Les habitants peuvent faire preuve d’une grande créativité. Oosterwold, qui compte environ 1 000 logements, est une étendue de toutes sortes de jardins, des serres aux pâturages entourés de douves. « Personne ne le fait de la même manière », explique Marco de Kat. « Il faut trouver sa propre recette. »
Certains, comme de Kat, ont transformé leur jardin en une sorte d’Éden pour subvenir aux besoins de leur propre foyer. D’autres habitants plantent simplement quelques pommiers ou sous-traitent en possédant des parcelles de terrain sur place qui sont entretenues par des agriculteurs professionnels.

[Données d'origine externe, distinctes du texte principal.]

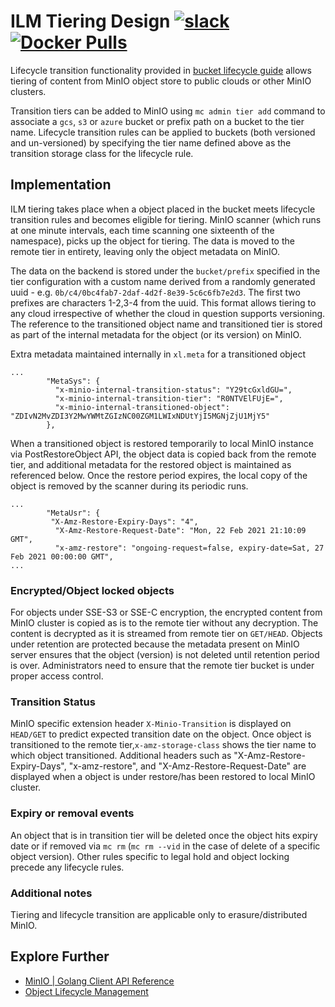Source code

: # ILM Tiering Design [![slack](https://slack.min.io/slack?type=svg)](https://slack.min.io) [![Docker Pulls](https://img.shields.io/docker/pulls/minio/minio.svg?maxAge=604800)](https://hub.docker.com/r/minio/minio/)

Lifecycle transition functionality provided in [bucket lifecycle guide](https://github.com/memoio/miniomaster/docs/bucket/lifecycle/README.md) allows tiering of content from MinIO object store to public clouds or other MinIO clusters.

Transition tiers can be added to MinIO using `mc admin tier add` command to associate a `gcs`, `s3` or `azure` bucket or prefix path on a bucket to the tier name.
Lifecycle transition rules can be applied to buckets (both versioned and un-versioned) by specifying the tier name defined above as the transition storage class for the lifecycle rule.

## Implementation

ILM tiering takes place when a object placed in the bucket meets lifecycle transition rules and becomes eligible for tiering. MinIO scanner (which runs at one minute intervals, each time scanning one sixteenth of the namespace), picks up the object for tiering. The data is moved to the remote tier in entirety, leaving only the object metadata on MinIO.

The data on the backend is stored under the `bucket/prefix` specified in the tier configuration with a custom name derived from a randomly generated uuid - e.g. `0b/c4/0bc4fab7-2daf-4d2f-8e39-5c6c6fb7e2d3`. The first two prefixes are characters 1-2,3-4 from the uuid. This format allows tiering to any cloud irrespective of whether the cloud in question supports versioning. The reference to the transitioned object name and transitioned tier is stored as part of the internal metadata for the object (or its version) on MinIO.

Extra metadata maintained internally in `xl.meta` for a transitioned object

```
...
        "MetaSys": {
          "x-minio-internal-transition-status": "Y29tcGxldGU=",
          "x-minio-internal-transition-tier": "R0NTVElFUjE=",
          "x-minio-internal-transitioned-object": "ZDIvN2MvZDI3Y2MwYWMtZGIzNC00ZGM1LWIxNDUtYjI5MGNjZjU1MjY5"
        },
```

When a transitioned object is restored temporarily to local MinIO instance via PostRestoreObject API, the object data is copied back from the remote tier, and additional metadata for the restored object is maintained as referenced below. Once the restore period expires, the local copy of the object is removed by the scanner during its periodic runs.

```
...
        "MetaUsr": {
         "X-Amz-Restore-Expiry-Days": "4",
          "X-Amz-Restore-Request-Date": "Mon, 22 Feb 2021 21:10:09 GMT",
          "x-amz-restore": "ongoing-request=false, expiry-date=Sat, 27 Feb 2021 00:00:00 GMT",
...
```

### Encrypted/Object locked objects

For objects under SSE-S3 or SSE-C encryption, the encrypted content from MinIO cluster is copied as is to the remote tier without any decryption. The content is decrypted as it is streamed from remote tier on `GET/HEAD`. Objects under retention are protected because the metadata present on MinIO server ensures that the object (version) is not deleted until retention period is over. Administrators need to ensure that the remote tier bucket is under proper access control.

### Transition Status

MinIO specific extension header `X-Minio-Transition` is displayed on `HEAD/GET` to predict expected transition date on the object. Once object is transitioned to the remote tier,`x-amz-storage-class` shows the tier name to which object transitioned. Additional headers such as "X-Amz-Restore-Expiry-Days", "x-amz-restore", and "X-Amz-Restore-Request-Date" are displayed when a object is under restore/has been restored to local MinIO cluster.

### Expiry or removal events

An object that is in transition tier will be deleted once the object hits expiry date or if removed via `mc rm` (`mc rm --vid` in the case of delete of a specific object version). Other rules specific to legal hold and object locking precede any lifecycle rules.

### Additional notes

Tiering and lifecycle transition are applicable only to erasure/distributed MinIO.

## Explore Further

- [MinIO | Golang Client API Reference](https://docs.min.io/docs/golang-client-api-reference.html#SetBucketLifecycle)
- [Object Lifecycle Management](https://docs.aws.amazon.com/AmazonS3/latest/dev/object-lifecycle-mgmt.html)
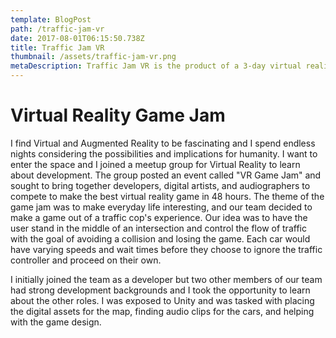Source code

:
 ```yaml
---
template: BlogPost
path: /traffic-jam-vr
date: 2017-08-01T06:15:50.738Z
title: Traffic Jam VR
thumbnail: /assets/traffic-jam-vr.png
metaDescription: Traffic Jam VR is the product of a 3-day virtual reality game jam where professionals from various backgrounds came together to create virtual reality games.
---
```


<h1>Virtual Reality Game Jam</h1>

I find Virtual and Augmented Reality to be fascinating and I spend endless nights considering the possibilities and implications for humanity. I want to enter the space and I joined a meetup group for Virtual Reality to learn about development. The group posted an event called "VR Game Jam" and sought to bring together developers, digital artists, and audiographers to compete to make the best virtual reality game in 48 hours. The theme of the game jam was to make everyday life interesting, and our team decided to make a game out of a traffic cop's experience. Our idea was to have the user stand in the middle of an intersection and control the flow of traffic with the goal of avoiding a collision and losing the game. Each car would have varying speeds and wait times before they choose to ignore the traffic controller and proceed on their own.

I initially joined the team as a developer but two other members of our team had strong development backgrounds and I took the opportunity to learn about the other roles. I was exposed to Unity and was tasked with placing the digital assets for the map, finding audio clips for the cars, and helping with the game design.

D’autres, comme Jalil Bekkour, ont pu en tirer parti. « Je n’avais jamais eu l’expérience de jardiner mes propres aliments ou quoi que ce soit de ce genre », dit-il. Mais il a appris à jardiner tout seul et il y a trois ans, il a ouvert son propre restaurant, Atelier Feddan, où 80 % des aliments proviennent directement d’Oosterwold.
Son nouvel enthousiasme pour le jardinage et l’agriculture est palpable : il considère son jardin comme une sorte de « laboratoire de terrain » pour l’aider à développer des produits pour le restaurant.
Le temps est une contrainte, car perfectionner un terrain demande un soin particulier. « On échoue et on réessaye », explique Bekkour.
Les habitants s’inquiètent également du manque de véritables directives sur la manière de réussir son terrain. « Dans la planification, on a fait preuve d’un peu de laisser-faire », explique Jansma. « Mais si l’on veut développer un tel nouveau quartier de manière aussi innovante et à une telle échelle, il faut partager les responsabilités. »
Un nouveau centre appelé Food Hub a maintenant ouvert ses portes, consacré à la collecte et à la transformation des aliments ainsi qu’au partage des connaissances. Le centre est géré par la commune d’Almere ainsi que par la coopérative alimentaire d’Oosterwold. Yolanda Sikking, responsable de la participation pour Oosterwold, espère que cela incitera les habitants à prendre davantage d’initiatives.
« Certaines personnes le font très bien, mais d’autres non », dit-elle. « Nous avons décidé que nous devions stimuler davantage. »
L’objectif final est de fournir 10 % de la nourriture d’Almere, un objectif que beaucoup considèrent comme ambitieux mais qui pourrait être réalisable à terme.